Nice to see it quantified though: I'll definitely have to put some thought into whether I want flash on my laptops - it's just a shame that so much content is delivered via flash nowadays…
That's why I've installed flashblock on Chrome. Each ad will literally fill 100% of a CPU core (the Linux and Mac flash plugins are much less efficient than the Windows plugin), which is murder for battery life and longevity and strains my hardware unnecessarily. I'm sorry, I'm not destroying my laptop for any site.
This is a compelling reason to be using Adblock on a laptop, TBH. I know many sites depend on the revenue, but if laptop users are moving to block ads because of the drain on battery life, surely revenues could be better raised by switching to less resource-intensive ads? Google does text ads, for example. Or perhaps banner ads that are replaced by text ads if adblock is used?
As scaryjim says, this is far from a surprise..it's well known that flash is appallingly inefficient, and its the biggest reason I don't have it installed on any of my mobile devices.

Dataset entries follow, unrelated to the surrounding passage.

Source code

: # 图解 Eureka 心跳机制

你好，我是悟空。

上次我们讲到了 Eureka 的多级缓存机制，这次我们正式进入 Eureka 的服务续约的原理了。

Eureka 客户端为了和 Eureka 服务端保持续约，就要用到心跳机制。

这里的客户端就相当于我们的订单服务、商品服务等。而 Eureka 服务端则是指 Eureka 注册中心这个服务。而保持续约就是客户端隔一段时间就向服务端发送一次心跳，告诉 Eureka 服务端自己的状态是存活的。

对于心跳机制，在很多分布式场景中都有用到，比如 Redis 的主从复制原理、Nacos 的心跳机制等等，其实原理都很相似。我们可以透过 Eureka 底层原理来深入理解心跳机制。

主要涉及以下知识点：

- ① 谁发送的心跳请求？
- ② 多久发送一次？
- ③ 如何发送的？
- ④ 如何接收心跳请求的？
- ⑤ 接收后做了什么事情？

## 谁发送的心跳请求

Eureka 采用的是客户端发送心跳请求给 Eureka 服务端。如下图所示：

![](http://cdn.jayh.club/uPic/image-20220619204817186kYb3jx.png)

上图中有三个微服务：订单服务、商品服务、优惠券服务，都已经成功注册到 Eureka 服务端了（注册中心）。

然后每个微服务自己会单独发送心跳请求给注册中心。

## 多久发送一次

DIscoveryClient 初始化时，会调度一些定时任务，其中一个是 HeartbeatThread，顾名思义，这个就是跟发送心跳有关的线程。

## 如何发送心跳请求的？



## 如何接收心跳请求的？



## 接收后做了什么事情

Even before this test you could do some fun things to prove this - on my old macbook, and my current laptop (when i had flash installed), you could browse the web, watch HD movies etc..fans would never once come on audibly.

Navigate to any website containing flash content however, and the fans would turn on full blast, and the laptop starts to get very hot.

Use the same machine and load a silverlight app for example, or try playing some HTML 5 content..no problem whatsoever.

Flash was great in its day when it had no competition, but its past it now..it's been surpassed by much better technologies and should be consigned to the past in my opinion.

Just as an afterthought - it's interesting how the “story” that Apple is not shipping flash pre-installed with ios/osx is picked up by all the tech press, when Microsoft has never included it with windows, and most linux distributions don't either, but it never gets mentioned :)
Does any know any recommended flashblocker for Firefox and chrome?

Or is it just best just to remove flash from the laptop totally?